In the context of this evening's commentary, a constant refrain has been employed. I refer to the fact that I am continually accused - in a very personalised way - of a variety of different failures. None of us is perfect. If I attempt to respond in kind in this House to the manner in which I am treated, I am labelled as being arrogant and overbearing. Apparently it is not acceptable, in any circumstances ever, for me to respond to some of the taunts and vilification directed at me. Listening to the Members opposite, one would think that I was public enemy No. 1. One would also believe that the issues we have been addressing in recent weeks only arose since 9 March 2011. Every Member of this House, including those opposite, know that is not true. The Guerin inquiry is examining a whole range of allegations relating to court cases, Garda matters, matters relating to the Garda Síochána Ombudsman Commission, all of which occurred during the lifetime of the previous Government.

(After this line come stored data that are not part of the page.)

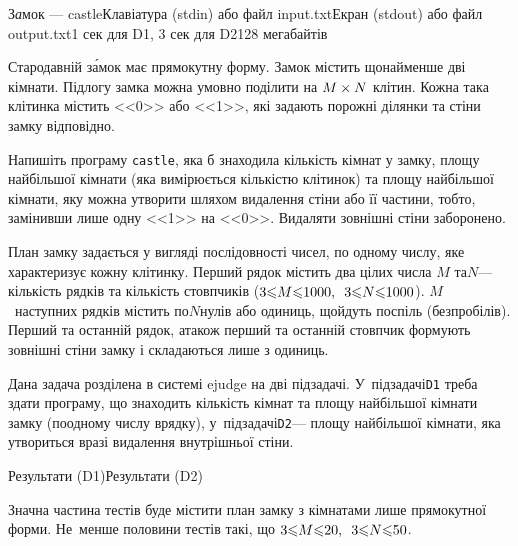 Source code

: \vspace{10mm}\par
\begin{problem}{З\emph{а}мок --- castle}{Клавіатура (stdin) або файл input.txt}{Екран (stdout) або файл output.txt}{1 сек для D1, 3 сек для D2}{128 мегабайтів}


Стародавній з\'{а}мок має прямокутну форму. Замок містить щонайменше дві кімнати. Підлогу замка можна умовно поділити на $M\times N$ клітин. Кожна така клітинка містить <<0>> або <<1>>, які задають порожні ділянки та стіни замку відповідно.

\Task Напишіть програму \texttt{castle}, яка б знаходила кількість кімнат у зам\-ку, площу найбільшої кімнати (яка вимірюється кількістю клітинок) та площу найбільшої кімнати, яку можна утворити шляхом видалення стіни або її частини, тобто, замінивши лише одну <<1>> на <<0>>. Видаляти зовнішні стіни заборонено.

\InputFile План замку задається у вигляді послідовності чисел, по одному числу, яке характеризує кожну клітинку. Перший рядок містить два цілих числа $M$ та\nolinebreak[2] $N$\nolinebreak[3] --- кількість рядків та кількість стовпчиків (${3{\<}M{\<}1000},\hspace{0.5em plus 1em}{3{\<}N{\<}1000}$). $M$~наступних рядків містить по\nolinebreak[3] $N$\nolinebreak[3] нулів або одиниць, що\nolinebreak[3] йдуть поспіль (без\nolinebreak[2] пробілів). Перший та останній рядок, а\nolinebreak[3] також перший та останній стовпчик формують зовнішні стіни замку і складаються лише з одиниць.

\OutputFile Дана задача розділена в системі ejudge на дві підзадачі. У~підзадачі\nolinebreak[3] \texttt{D1} треба здати програму, що знаходить кількість кімнат та площу найбільшої кімнати замку (по\nolinebreak[3] одному числу в\nolinebreak[3] рядку), у~підзадачі\nolinebreak[2] \texttt{D2}\nolinebreak[3] --- площу найбільшої кімнати, яка утвориться в\nolinebreak[3] разі видалення внутрішньої стіни.

\Examples\nopagebreak

\begin{exampleSimpleThreeWithSpecNameColTwo}{7em}{3em}{3em}{Результати (D1)}{Результати (D2)}%
%
%
\end{exampleSimpleThreeWithSpecNameColTwo}

\Scoring Значна частина тестів буде містити план замку з кімнатами лише прямокутної форми. Не~менше половини тестів такі, що ${3{\<}M{\<}20},\hspace{0.5em plus 1em}{3{\<}N{\<}50}$.

\end{problem}
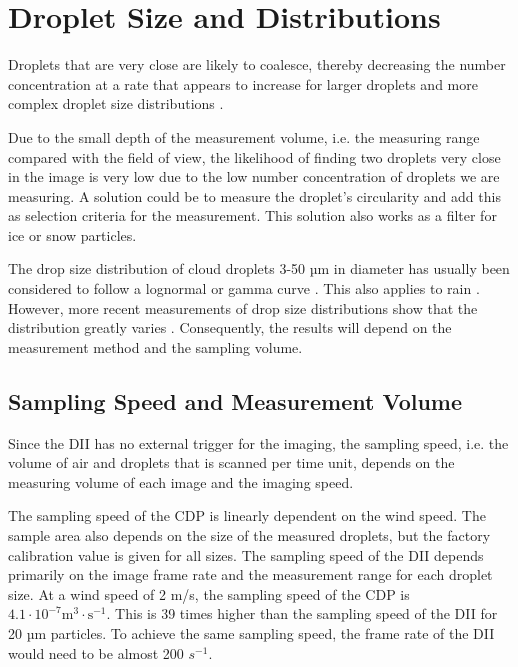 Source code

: \section{Droplet Size and Distributions}

Droplets that are very close are likely to coalesce, thereby decreasing the number concentration at a rate that appears to increase for larger droplets and more complex droplet size distributions \cite{borda2011}. 

Due to the small depth of the measurement volume, i.e. the measuring range compared with the field of view, the likelihood of finding two droplets very close in the image is very low due to the low number concentration of droplets we are measuring. A solution could be to measure the droplet’s circularity and add this as selection criteria for the measurement. This solution also works as a filter for ice or snow particles. 

The drop size distribution of cloud droplets 3-50 µm in diameter has usually been considered to follow a lognormal or gamma curve \cite{miles2000,lee2010,sein1998}. This also applies to rain \cite{ulb1983}. However, more recent measurements of drop size distributions show that the distribution greatly varies \cite{james2001,shaw2002,peters2005,cob2011}. Consequently, the results will depend on the measurement method and the sampling volume.

\subsection{Sampling Speed and Measurement Volume}

Since the DII has no external trigger for the imaging, the sampling speed, i.e. the volume of air and droplets that is scanned per time unit, depends on the measuring volume of each image and the imaging speed. 

The sampling speed of the CDP is linearly dependent on the wind speed. The sample area also depends on the size of the measured droplets, but the factory calibration value is given for all sizes. The sampling speed of the DII depends primarily on the image frame rate and the measurement range for each droplet size. At a wind speed of 2 m/s, the sampling speed of the CDP is $\mathrm{4.1 \cdot 10^{-7} m^{3} \cdot s^{-1}}$. This is 39 times higher than the sampling speed of the DII for 20 µm particles. To achieve the same sampling speed, the frame rate of the DII would need to be almost 200 $s^{-1}$.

The Members opposite want to maintain the continuing fiction, the basis of which is that if one says it frequently enough then it becomes the narrative that everyone believes. I keep on hearing it broadcast back to me that when all of those issues were brought to my attention I ignored them, rather than the truth which is that within 24 hours of learning of them we proceeded to act and to seek responses on all of these issues.

9:05 pm

Photo of Barry CowenBarry Cowen (Laois-Offaly, Fianna Fail)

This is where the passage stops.